Former USA Hockey women's director named PHF commissioner

·4 min read
FILE - Then-USA Hockey women's General Manager Reagan Carey is interviewed in Plymouth Township, Mich., Dec. 15, 2016. Reagan Carey is bringing her Olympic gold-medal-winning resume to lead the Premier Hockey Federation through a critical offseason of expansion and the looming threat of competing for talent with a second North American pro women’s hockey league. The PHF announced Tuesday, April 26. 2022, that the former head of USA Hockey’s women’s programs is its new commissioner heading into it eighth season. (AP Photo/Carlos Osorio, File) (ASSOCIATED PRESS)

Reagan Carey is bringing her Olympic gold medal-winning resume to lead the Premier Hockey Federation through a critical offseason of expansion and the looming threat of competing for talent with a second North American pro women’s hockey league.

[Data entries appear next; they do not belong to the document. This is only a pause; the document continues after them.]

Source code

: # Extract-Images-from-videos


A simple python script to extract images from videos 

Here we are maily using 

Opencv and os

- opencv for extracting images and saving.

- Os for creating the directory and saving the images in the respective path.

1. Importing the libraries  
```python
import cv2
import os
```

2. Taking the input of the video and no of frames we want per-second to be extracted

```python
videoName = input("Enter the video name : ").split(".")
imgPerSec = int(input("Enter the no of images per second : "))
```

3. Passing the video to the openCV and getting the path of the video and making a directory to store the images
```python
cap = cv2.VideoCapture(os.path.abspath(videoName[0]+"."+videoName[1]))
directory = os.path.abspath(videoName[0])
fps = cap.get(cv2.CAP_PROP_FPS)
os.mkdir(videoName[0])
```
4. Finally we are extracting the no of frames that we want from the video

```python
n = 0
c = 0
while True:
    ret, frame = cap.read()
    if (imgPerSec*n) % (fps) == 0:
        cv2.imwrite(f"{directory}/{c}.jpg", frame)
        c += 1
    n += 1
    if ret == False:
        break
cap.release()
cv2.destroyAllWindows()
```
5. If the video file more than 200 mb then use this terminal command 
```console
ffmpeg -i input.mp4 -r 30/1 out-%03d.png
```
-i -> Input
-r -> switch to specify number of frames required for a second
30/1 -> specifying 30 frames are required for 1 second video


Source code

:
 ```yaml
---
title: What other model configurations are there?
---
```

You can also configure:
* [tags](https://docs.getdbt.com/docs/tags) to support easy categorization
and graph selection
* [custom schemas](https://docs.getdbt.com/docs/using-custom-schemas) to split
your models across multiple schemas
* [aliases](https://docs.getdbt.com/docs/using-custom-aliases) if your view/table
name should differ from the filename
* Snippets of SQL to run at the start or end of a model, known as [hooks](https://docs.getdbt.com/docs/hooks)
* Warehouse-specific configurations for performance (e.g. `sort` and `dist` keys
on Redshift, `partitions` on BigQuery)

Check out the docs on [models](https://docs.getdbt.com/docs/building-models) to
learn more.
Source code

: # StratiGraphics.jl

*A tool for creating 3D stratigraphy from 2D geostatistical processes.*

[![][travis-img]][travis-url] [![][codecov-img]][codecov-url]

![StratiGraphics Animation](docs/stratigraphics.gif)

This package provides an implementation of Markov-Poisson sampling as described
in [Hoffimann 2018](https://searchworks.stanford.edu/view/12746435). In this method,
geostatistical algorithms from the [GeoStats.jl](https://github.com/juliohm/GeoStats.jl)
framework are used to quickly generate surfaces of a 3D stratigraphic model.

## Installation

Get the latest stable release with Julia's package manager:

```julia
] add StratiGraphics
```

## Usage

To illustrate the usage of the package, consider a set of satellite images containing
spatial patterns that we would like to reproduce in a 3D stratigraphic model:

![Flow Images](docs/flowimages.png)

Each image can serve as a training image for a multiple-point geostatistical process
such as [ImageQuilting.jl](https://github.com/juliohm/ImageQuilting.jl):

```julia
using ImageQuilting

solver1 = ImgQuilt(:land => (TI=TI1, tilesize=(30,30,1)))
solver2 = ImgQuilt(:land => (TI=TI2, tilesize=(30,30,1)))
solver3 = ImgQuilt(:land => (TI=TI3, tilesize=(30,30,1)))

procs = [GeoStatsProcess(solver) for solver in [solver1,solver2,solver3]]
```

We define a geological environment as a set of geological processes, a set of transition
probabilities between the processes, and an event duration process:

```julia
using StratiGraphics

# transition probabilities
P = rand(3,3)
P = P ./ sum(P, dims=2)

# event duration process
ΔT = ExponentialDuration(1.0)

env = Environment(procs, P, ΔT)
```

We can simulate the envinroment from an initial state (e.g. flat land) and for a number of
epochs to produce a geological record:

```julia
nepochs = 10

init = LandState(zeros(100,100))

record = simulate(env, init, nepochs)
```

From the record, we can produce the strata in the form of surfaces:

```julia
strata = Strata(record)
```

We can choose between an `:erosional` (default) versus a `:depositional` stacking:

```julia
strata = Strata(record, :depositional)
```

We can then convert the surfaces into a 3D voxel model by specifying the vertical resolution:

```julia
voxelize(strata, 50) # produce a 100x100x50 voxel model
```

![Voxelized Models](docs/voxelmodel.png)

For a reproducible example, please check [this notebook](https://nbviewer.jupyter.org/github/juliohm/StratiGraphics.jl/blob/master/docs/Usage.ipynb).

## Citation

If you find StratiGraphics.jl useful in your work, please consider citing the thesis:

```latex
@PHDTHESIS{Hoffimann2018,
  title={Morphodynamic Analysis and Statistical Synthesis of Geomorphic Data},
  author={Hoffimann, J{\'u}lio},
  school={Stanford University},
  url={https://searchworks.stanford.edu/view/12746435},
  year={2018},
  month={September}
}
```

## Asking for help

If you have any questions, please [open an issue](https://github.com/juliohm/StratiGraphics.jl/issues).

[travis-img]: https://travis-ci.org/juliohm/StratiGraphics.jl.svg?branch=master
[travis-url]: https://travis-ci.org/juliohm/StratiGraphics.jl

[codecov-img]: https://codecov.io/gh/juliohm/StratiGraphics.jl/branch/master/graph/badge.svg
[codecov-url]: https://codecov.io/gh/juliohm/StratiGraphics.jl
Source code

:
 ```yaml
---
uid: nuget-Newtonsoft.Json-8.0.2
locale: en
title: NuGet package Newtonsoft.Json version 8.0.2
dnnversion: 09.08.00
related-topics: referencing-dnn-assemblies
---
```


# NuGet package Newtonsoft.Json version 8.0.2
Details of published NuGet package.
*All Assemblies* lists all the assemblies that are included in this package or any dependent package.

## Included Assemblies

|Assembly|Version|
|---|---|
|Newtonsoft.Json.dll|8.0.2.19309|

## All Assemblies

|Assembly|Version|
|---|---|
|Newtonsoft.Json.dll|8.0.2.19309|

The PHF announced Tuesday that the former head of USA Hockey’s women’s programs is its new commissioner heading into its eighth season. Carey replaces Tyler Tumminia, who stepped down in March after two seasons in which the former National Women’s Hockey League rebranded itself and revamped its ownership model.

Carey is well-versed in the challenges women’s hockey has faced in finding its footing in North America. Her eight-year stint at USA Hockey ended with the women’s national team winning gold at the 2018 Winter Games.

“My area of experience and developed expertise is really growing things and doing it quickly and taking things that might need some structure and organization and focus to really drive things forward and capture some wins,” Carey told The Associated Press.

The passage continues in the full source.